** STORED DATA follows **

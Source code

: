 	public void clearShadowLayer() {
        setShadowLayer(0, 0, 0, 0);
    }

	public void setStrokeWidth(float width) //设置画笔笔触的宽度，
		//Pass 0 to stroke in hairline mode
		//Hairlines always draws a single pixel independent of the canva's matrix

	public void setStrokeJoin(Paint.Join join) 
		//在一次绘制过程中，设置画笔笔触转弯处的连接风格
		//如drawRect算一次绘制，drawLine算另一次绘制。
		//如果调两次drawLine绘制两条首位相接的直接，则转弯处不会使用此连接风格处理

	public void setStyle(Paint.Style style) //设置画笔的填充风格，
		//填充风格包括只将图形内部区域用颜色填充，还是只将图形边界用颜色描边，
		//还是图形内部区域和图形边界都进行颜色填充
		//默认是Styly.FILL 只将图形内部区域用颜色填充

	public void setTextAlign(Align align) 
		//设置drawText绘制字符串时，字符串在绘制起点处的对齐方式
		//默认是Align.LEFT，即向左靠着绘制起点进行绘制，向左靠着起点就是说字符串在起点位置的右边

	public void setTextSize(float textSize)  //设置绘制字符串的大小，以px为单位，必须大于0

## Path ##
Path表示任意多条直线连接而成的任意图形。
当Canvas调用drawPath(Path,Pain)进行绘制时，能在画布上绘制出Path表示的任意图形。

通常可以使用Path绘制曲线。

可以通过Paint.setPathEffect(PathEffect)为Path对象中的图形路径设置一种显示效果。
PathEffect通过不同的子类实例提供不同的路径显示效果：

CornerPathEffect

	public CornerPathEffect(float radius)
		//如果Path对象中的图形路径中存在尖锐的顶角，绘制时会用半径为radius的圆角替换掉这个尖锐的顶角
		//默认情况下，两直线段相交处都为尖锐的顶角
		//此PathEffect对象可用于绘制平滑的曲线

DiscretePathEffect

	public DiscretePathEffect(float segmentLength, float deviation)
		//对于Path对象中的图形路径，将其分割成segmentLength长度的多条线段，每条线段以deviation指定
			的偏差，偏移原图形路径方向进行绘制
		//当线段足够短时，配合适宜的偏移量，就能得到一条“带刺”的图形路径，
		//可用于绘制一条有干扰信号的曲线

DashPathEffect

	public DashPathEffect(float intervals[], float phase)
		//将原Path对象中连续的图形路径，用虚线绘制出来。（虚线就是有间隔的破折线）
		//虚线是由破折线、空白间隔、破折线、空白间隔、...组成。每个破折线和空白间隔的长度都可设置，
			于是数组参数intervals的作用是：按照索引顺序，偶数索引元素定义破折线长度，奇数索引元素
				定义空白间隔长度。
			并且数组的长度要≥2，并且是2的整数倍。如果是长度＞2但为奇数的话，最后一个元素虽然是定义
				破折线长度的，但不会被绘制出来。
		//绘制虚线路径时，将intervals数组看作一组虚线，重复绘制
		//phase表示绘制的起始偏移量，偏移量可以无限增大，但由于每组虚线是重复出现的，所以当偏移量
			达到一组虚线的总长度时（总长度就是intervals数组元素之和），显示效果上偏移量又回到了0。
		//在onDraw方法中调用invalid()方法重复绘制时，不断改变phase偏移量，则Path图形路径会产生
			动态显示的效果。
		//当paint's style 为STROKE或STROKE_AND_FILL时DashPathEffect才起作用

** End of STORED DATA **

> [WHAT IS NEEDED]: Print all the records precisely.

> [ANSWER SPACE]:
Source code

: 	public void clearShadowLayer() {
        setShadowLayer(0, 0, 0, 0);
    }

	public void setStrokeWidth(float width) //设置画笔笔触的宽度，
		//Pass 0 to stroke in hairline mode
		//Hairlines always draws a single pixel independent of the canva's matrix

	public void setStrokeJoin(Paint.Join join) 
		//在一次绘制过程中，设置画笔笔触转弯处的连接风格
		//如drawRect算一次绘制，drawLine算另一次绘制。
		//如果调两次drawLine绘制两条首位相接的直接，则转弯处不会使用此连接风格处理

	public void setStyle(Paint.Style style) //设置画笔的填充风格，
		//填充风格包括只将图形内部区域用颜色填充，还是只将图形边界用颜色描边，
		//还是图形内部区域和图形边界都进行颜色填充
		//默认是Styly.FILL 只将图形内部区域用颜色填充

	public void setTextAlign(Align align) 
		//设置drawText绘制字符串时，字符串在绘制起点处的对齐方式
		//默认是Align.LEFT，即向左靠着绘制起点进行绘制，向左靠着起点就是说字符串在起点位置的右边

	public void setTextSize(float textSize)  //设置绘制字符串的大小，以px为单位，必须大于0

## Path ##
Path表示任意多条直线连接而成的任意图形。
当Canvas调用drawPath(Path,Pain)进行绘制时，能在画布上绘制出Path表示的任意图形。

通常可以使用Path绘制曲线。

可以通过Paint.setPathEffect(PathEffect)为Path对象中的图形路径设置一种显示效果。
PathEffect通过不同的子类实例提供不同的路径显示效果：

CornerPathEffect

	public CornerPathEffect(float radius)
		//如果Path对象中的图形路径中存在尖锐的顶角，绘制时会用半径为radius的圆角替换掉这个尖锐的顶角
		//默认情况下，两直线段相交处都为尖锐的顶角
		//此PathEffect对象可用于绘制平滑的曲线

DiscretePathEffect

	public DiscretePathEffect(float segmentLength, float deviation)
		//对于Path对象中的图形路径，将其分割成segmentLength长度的多条线段，每条线段以deviation指定
			的偏差，偏移原图形路径方向进行绘制
		//当线段足够短时，配合适宜的偏移量，就能得到一条“带刺”的图形路径，
		//可用于绘制一条有干扰信号的曲线

DashPathEffect

	public DashPathEffect(float intervals[], float phase)
		//将原Path对象中连续的图形路径，用虚线绘制出来。（虚线就是有间隔的破折线）
		//虚线是由破折线、空白间隔、破折线、空白间隔、...组成。每个破折线和空白间隔的长度都可设置，
			于是数组参数intervals的作用是：按照索引顺序，偶数索引元素定义破折线长度，奇数索引元素
				定义空白间隔长度。
			并且数组的长度要≥2，并且是2的整数倍。如果是长度＞2但为奇数的话，最后一个元素虽然是定义
				破折线长度的，但不会被绘制出来。
		//绘制虚线路径时，将intervals数组看作一组虚线，重复绘制
		//phase表示绘制的起始偏移量，偏移量可以无限增大，但由于每组虚线是重复出现的，所以当偏移量
			达到一组虚线的总长度时（总长度就是intervals数组元素之和），显示效果上偏移量又回到了0。
		//在onDraw方法中调用invalid()方法重复绘制时，不断改变phase偏移量，则Path图形路径会产生
			动态显示的效果。
		//当paint's style 为STROKE或STROKE_AND_FILL时DashPathEffect才起作用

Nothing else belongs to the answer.